[[ Source records open ]]
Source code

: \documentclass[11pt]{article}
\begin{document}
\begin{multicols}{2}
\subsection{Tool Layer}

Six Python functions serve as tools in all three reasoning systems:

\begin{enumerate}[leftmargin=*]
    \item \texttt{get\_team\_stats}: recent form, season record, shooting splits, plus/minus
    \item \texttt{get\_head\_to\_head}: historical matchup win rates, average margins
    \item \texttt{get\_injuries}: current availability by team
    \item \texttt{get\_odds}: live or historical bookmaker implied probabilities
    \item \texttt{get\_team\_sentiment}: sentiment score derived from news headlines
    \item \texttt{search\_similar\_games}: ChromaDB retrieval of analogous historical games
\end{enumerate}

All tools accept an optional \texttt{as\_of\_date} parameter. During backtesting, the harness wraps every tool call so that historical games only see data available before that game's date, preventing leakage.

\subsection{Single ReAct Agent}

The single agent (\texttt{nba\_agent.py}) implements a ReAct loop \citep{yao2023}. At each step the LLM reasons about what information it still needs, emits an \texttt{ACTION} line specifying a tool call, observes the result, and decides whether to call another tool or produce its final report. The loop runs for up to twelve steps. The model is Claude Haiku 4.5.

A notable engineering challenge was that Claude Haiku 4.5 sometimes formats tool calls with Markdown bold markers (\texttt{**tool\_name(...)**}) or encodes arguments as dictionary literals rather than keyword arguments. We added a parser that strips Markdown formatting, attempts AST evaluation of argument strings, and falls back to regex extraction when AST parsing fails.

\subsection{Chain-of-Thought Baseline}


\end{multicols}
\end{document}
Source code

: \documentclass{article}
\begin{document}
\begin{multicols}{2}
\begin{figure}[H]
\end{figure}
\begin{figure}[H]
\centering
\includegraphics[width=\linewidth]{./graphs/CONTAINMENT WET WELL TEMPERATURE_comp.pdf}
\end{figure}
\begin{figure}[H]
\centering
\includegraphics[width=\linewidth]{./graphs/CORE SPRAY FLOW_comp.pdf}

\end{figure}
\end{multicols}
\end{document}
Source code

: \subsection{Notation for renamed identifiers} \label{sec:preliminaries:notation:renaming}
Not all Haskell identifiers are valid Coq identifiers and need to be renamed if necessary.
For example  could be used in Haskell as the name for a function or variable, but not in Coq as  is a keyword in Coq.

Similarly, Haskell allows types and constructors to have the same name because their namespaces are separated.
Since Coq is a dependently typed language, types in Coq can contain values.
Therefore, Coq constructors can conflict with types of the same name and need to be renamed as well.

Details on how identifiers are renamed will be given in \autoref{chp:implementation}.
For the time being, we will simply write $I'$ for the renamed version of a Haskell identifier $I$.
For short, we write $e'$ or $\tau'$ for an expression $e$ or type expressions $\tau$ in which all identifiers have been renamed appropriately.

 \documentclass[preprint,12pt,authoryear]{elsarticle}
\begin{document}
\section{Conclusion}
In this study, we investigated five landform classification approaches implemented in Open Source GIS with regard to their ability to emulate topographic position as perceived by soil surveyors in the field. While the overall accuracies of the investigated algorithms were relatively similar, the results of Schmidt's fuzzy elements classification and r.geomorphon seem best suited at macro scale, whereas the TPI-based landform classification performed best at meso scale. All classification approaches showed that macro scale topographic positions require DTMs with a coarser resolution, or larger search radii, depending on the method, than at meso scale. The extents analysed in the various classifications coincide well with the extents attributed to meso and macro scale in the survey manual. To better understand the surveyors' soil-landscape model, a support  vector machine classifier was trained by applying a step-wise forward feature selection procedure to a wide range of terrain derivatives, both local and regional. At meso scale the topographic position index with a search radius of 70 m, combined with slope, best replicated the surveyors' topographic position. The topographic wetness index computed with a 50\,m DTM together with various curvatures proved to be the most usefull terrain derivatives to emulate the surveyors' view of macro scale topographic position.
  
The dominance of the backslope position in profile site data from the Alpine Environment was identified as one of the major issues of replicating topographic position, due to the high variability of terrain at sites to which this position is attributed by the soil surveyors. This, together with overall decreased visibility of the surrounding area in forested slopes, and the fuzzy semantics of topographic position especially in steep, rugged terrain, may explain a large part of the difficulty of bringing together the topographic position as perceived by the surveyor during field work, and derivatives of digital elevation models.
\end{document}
[[ Source records closed ]]
- _The problem_: Those lines of the records that contain the string "have" should be identified and copied.

- _Solved problem_:
Similarly, Haskell allows types and constructors to have the same name because their namespaces are separated.
For short, we write $e'$ or $\tau'$ for an expression $e$ or type expressions $\tau$ in which all identifiers have been renamed appropriately.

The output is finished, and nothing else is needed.